RAG Embeddings: German language

Hi,

I am new to the RAG approach and looked at many tutorials. For the Embedding Step I saw that many people are using the “sentence-transformers/all-MiniLM-L6-v2” from Huggingface, which works fine for English texts. Now I want to use RAG on German texts, so can I still use the Sentece Transformers Embedding or do I have to use a German one?

If so, what are good open-source embeddings for the german language?

Thanks in advance!

Hi @mox
I just saw your post and i was wondering If you had come across something specific. Currently I am checking / experiementing with LeoLM/leo-mistral-hessianai-7b-chat · Hugging Face model and its applications for QA retrieval using llama index. I am also looking for the same answer as i think the accuracy depends heavily on the embedding model . Let me know your thoughts

1 Like

Hi Tim,

atm I am using intfloat/multilingual-e5-large which works okay. Also I wanted to check the JinaAI embeddings which look promising (“Jina Ich bin ein Berliner Embeddings”)

Hi @mox – a late answer.

I tested several different “smaller” embeddings before I start using possible Mistral-Embeddings and I stumbled upon “danielheinz/e5-base-sts-en-de”.

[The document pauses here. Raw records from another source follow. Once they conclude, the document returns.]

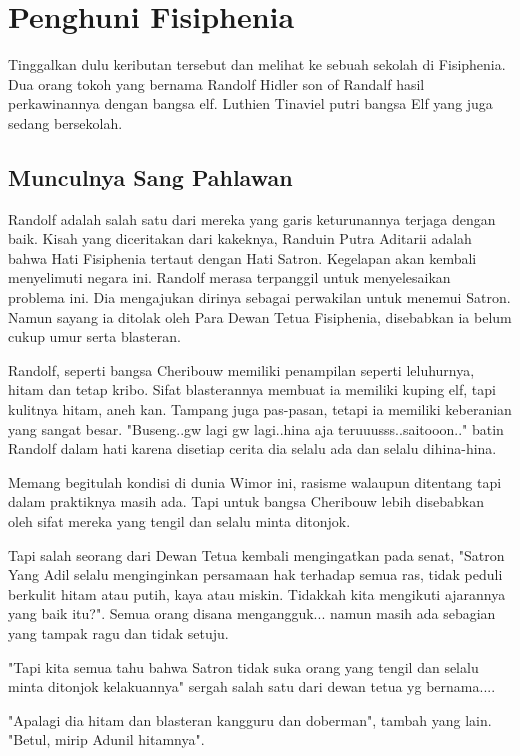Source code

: \section{Penghuni Fisiphenia}
Tinggalkan dulu keributan tersebut dan melihat ke sebuah sekolah di 
Fisiphenia. 
Dua orang tokoh yang bernama Randolf Hidler son of Randalf hasil 
perkawinannya dengan bangsa elf. 
Luthien Tinaviel putri bangsa Elf yang juga sedang bersekolah.

\subsection{Munculnya Sang Pahlawan}

Randolf adalah salah satu dari mereka yang garis keturunannya 
terjaga dengan baik. 
Kisah yang diceritakan dari kakeknya, Randuin Putra Aditarii 
adalah bahwa Hati Fisiphenia tertaut dengan Hati Satron. 
Kegelapan akan kembali menyelimuti negara ini. 
Randolf merasa terpanggil untuk menyelesaikan problema ini. 
Dia mengajukan dirinya sebagai perwakilan untuk menemui Satron. 
Namun sayang ia ditolak oleh Para Dewan Tetua Fisiphenia, 
disebabkan ia belum cukup umur serta blasteran.

Randolf, seperti bangsa Cheribouw memiliki penampilan seperti 
leluhurnya, hitam dan tetap kribo. 
Sifat blasterannya membuat ia memiliki kuping elf, tapi kulitnya 
hitam, aneh kan. 
Tampang juga pas-pasan, tetapi ia memiliki keberanian yang 
sangat besar.
"Buseng..gw lagi gw lagi..hina aja teruuusss..saitooon.." 
batin Randolf dalam hati karena disetiap cerita dia selalu ada 
dan selalu dihina-hina.

Memang begitulah kondisi di dunia Wimor ini, rasisme walaupun 
ditentang tapi dalam praktiknya masih ada. 
Tapi untuk bangsa Cheribouw lebih disebabkan oleh sifat mereka 
yang tengil dan selalu minta ditonjok.

Tapi salah seorang dari Dewan Tetua kembali mengingatkan pada 
senat, "Satron Yang Adil selalu menginginkan persamaan hak terhadap 
semua ras, tidak peduli berkulit hitam atau putih, kaya atau miskin. 
Tidakkah kita mengikuti ajarannya yang baik itu?".
Semua orang disana mengangguk... namun masih ada sebagian yang 
tampak ragu dan tidak setuju.

"Tapi kita semua tahu bahwa Satron tidak suka orang yang tengil 
dan selalu minta ditonjok kelakuannya" sergah salah satu dari 
dewan tetua yg bernama....

"Apalagi dia hitam dan blasteran kangguru dan doberman", tambah 
yang lain. 
"Betul, mirip Adunil hitamnya".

My “Use-Cases” are 100% for administrational documents – so there is a “huge” context (f.ex. check all german laws) which has to be embedded. I’ve tested (very very simple) the embeddings with 6 “short” searches with “synonyms” (~13.000 different lines of text) to find services of the administration.

Only with “e5-base-sts-en-de” I got 100% – failed RAG-embeddings-searches were the following:

  • multilingual-e5-base
  • paraphrase-multilingual-MiniLM-L12-v2
  • paraphrase-multilingual-mpnet-base-v2
  • gte-large
  • gbert-base

But this is only a momentary snapshot an is not representative.